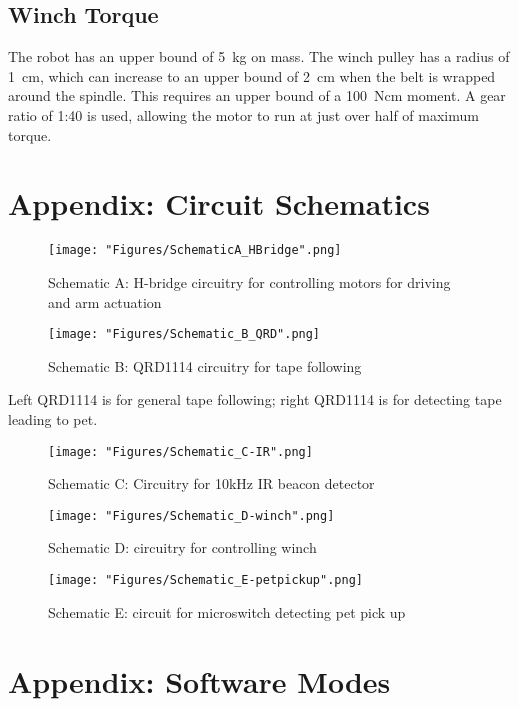 	\subsection{Winch Torque}
	The robot has an upper bound of 5~kg on mass. The winch pulley has a radius of 1~cm, which can increase to an upper bound of 2~cm when the belt is wrapped around the spindle. This requires an upper bound of a 100~Ncm moment. A gear ratio of 1:40 is used, allowing the motor to run at just over half of maximum torque.
	
\newpage	
\section{Appendix: Circuit Schematics}
\label{AppendixB}
\begin{figure}[h]
	\centering
	\texttt{[image: "Figures/SchematicA\_HBridge".png]}
	\caption*{Schematic A: H-bridge circuitry for controlling motors for driving and arm actuation}
	\label{sch:A}
\end{figure}
\newpage
\begin{figure}[ht]
	\centering
	\texttt{[image: "Figures/Schematic\_B\_QRD".png]}
	\caption*{Schematic B: QRD1114 circuitry for tape following}
	\label{sch:B}
\end{figure}

Left QRD1114 is for general tape following; right QRD1114 is for detecting tape leading to pet.

\newpage
\begin{figure}[ht]
	\centering
	\texttt{[image: "Figures/Schematic\_C-IR".png]}
	\caption*{Schematic C: Circuitry for 10kHz IR beacon detector}
	\label{sch:C}
\end{figure}

\newpage
\begin{figure}[ht]
	\centering
	\texttt{[image: "Figures/Schematic\_D-winch".png]}
	\caption*{Schematic D: circuitry for controlling winch}
	\label{sch:D}
\end{figure}

\begin{figure}[ht]
	\centering
	\texttt{[image: "Figures/Schematic\_E-petpickup".png]}
	\caption*{Schematic E: circuit for microswitch detecting pet pick up}
	\label{sch:E}
\end{figure}
\FloatBarrier

\section{Appendix: Software Modes}
\label{AppendixC}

##############################

▸ Task prompt
Each record should be given again exactly, with no picture carried over.

▸ Solution
 	\subsection{Winch Torque}
	The robot has an upper bound of 5~kg on mass. The winch pulley has a radius of 1~cm, which can increase to an upper bound of 2~cm when the belt is wrapped around the spindle. This requires an upper bound of a 100~Ncm moment. A gear ratio of 1:40 is used, allowing the motor to run at just over half of maximum torque.
	
\newpage	
\section{Appendix: Circuit Schematics}
\label{AppendixB}
\begin{figure}[h]
	\centering
	\texttt{[image: "Figures/SchematicA\_HBridge".png]}
	\caption*{Schematic A: H-bridge circuitry for controlling motors for driving and arm actuation}
	\label{sch:A}
\end{figure}
\newpage
\begin{figure}[ht]
	\centering
	\texttt{[image: "Figures/Schematic\_B\_QRD".png]}
	\caption*{Schematic B: QRD1114 circuitry for tape following}
	\label{sch:B}
\end{figure}

Left QRD1114 is for general tape following; right QRD1114 is for detecting tape leading to pet.

\newpage
\begin{figure}[ht]
	\centering
	\texttt{[image: "Figures/Schematic\_C-IR".png]}
	\caption*{Schematic C: Circuitry for 10kHz IR beacon detector}
	\label{sch:C}
\end{figure}

\newpage
\begin{figure}[ht]
	\centering
	\texttt{[image: "Figures/Schematic\_D-winch".png]}
	\caption*{Schematic D: circuitry for controlling winch}
	\label{sch:D}
\end{figure}

\begin{figure}[ht]
	\centering
	\texttt{[image: "Figures/Schematic\_E-petpickup".png]}
	\caption*{Schematic E: circuit for microswitch detecting pet pick up}
	\label{sch:E}
\end{figure}
\FloatBarrier

\section{Appendix: Software Modes}
\label{AppendixC}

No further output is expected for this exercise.